De cette masse (choix d'Abbado ou incapacité des ingénieurs à aérer l'image sonore?) sortent régulièrement les bois pour leurs petites interventions. Pour caricaturer vraiment (oui, ça m'amuse), c'est du Karajan-Berlin-DG avec un son de cordes nettement moins beau!
Quelques différences quand même: les phrasés sont plus travaillés et actifs et le vibrato des cordes spartiate. Mais comme le son est "moderne", on a l'impression d'un orchestre de taille moyenne, aux caractéristiques sonores un peu sèches.

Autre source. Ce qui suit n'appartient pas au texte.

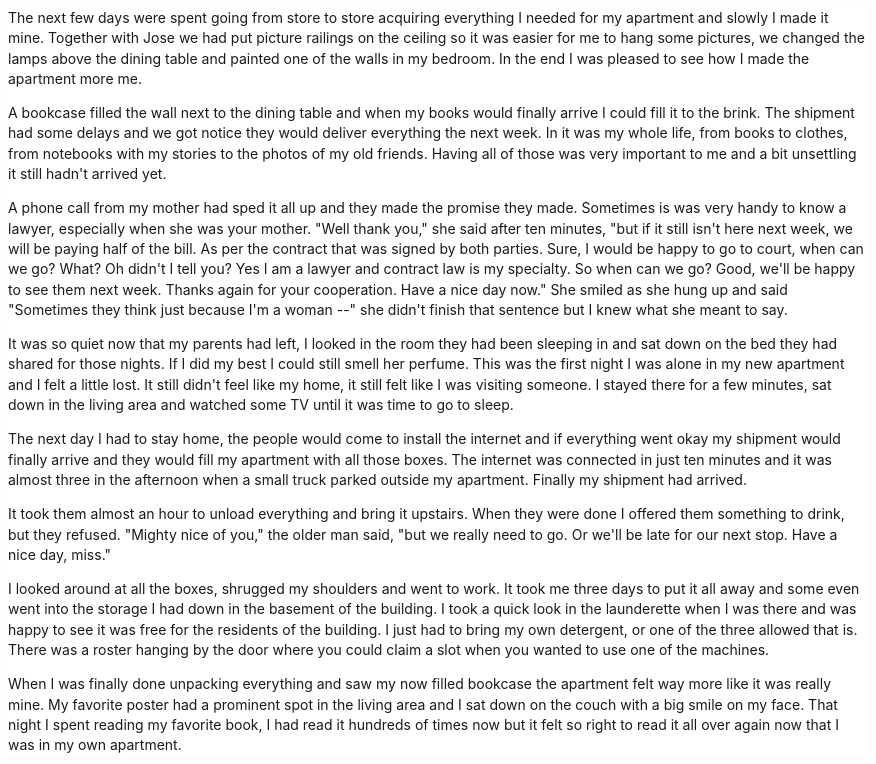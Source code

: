 The next few days were spent going from store to store acquiring everything I
needed for my apartment and slowly I made it mine. Together with Jose we had
put picture railings on the ceiling so it was easier for me to hang some
pictures, we changed the lamps above the dining table and painted one of the
walls in my bedroom. In the end I was pleased to see how I made the apartment
more me.

A bookcase filled the wall next to the dining table and when my books would
finally arrive I could fill it to the brink. The shipment had some delays and
we got notice they would deliver everything the next week. In it was my whole
life, from books to clothes, from notebooks with my stories to the photos of my
old friends. Having all of those was very important to me and a bit unsettling
it still hadn't arrived yet.

A phone call from my mother had sped it all up and they made the promise they
made. Sometimes is was very handy to know a lawyer, especially when she was
your mother. "Well thank you," she said after ten minutes, "but if it still
isn't here next week, we will be paying half of the bill. As per the contract
that was signed by both parties. Sure, I would be happy to go to court, when
can we go? What? Oh didn't I tell you? Yes I am a lawyer and contract law is my
specialty. So when can we go? Good, we'll be happy to see them next week.
Thanks again for your cooperation. Have a nice day now." She smiled as she hung
up and said "Sometimes they think just because I'm a woman --" she didn't
finish that sentence but I knew what she meant to say.

It was so quiet now that my parents had left, I looked in the room they had
been sleeping in and sat down on the bed they had shared for those nights. If I
did my best I could still smell her perfume. This was the first night I was
alone in my new apartment and I felt a little lost. It still didn't feel like
my home, it still felt like I was visiting someone. I stayed there for a few
minutes, sat down in the living area and watched some TV until it was time to
go to sleep.

The next day I had to stay home, the people would come to install the internet
and if everything went okay my shipment would finally arrive and they would
fill my apartment with all those boxes. The internet was connected in just ten
minutes and it was almost three in the afternoon when a small truck parked
outside my apartment. Finally my shipment had arrived.

It took them almost an hour to unload everything and bring it upstairs. When
they were done I offered them something to drink, but they refused. "Mighty
nice of you," the older man said, "but we really need to go. Or we'll be late
for our next stop. Have a nice day, miss."

I looked around at all the boxes, shrugged my shoulders and went to work. It
took me three days to put it all away and some even went into the storage I had
down in the basement of the building. I took a quick look in the launderette
when I was there and was happy to see it was free for the residents of the
building. I just had to bring my own detergent, or one of the three allowed
that is. There was a roster hanging by the door where you could claim a slot
when you wanted to use one of the machines.

When I was finally done unpacking everything and saw my now filled bookcase the
apartment felt way more like it was really mine. My favorite poster had a
prominent spot in the living area and I sat down on the couch with a big smile
on my face. That night I spent reading my favorite book, I had read it hundreds
of times now but it felt so right to read it all over again now that I was in
my own apartment.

Bref, il n'y a là aucun décapage d'aucune sorte. Le "rafraichissement" par Abbado de ses propres visions, on s'en moque complètement. Quant à Mozart, Harnoncourt est plus audacieux dans les phrasés, Gardiner plus acéré et transparent (sa récente 39e est incomparablement supérieure), Brüggen plus fruité, Kempe plus étagé et Karajan (à ne pas mésestimer!) plus luxueux.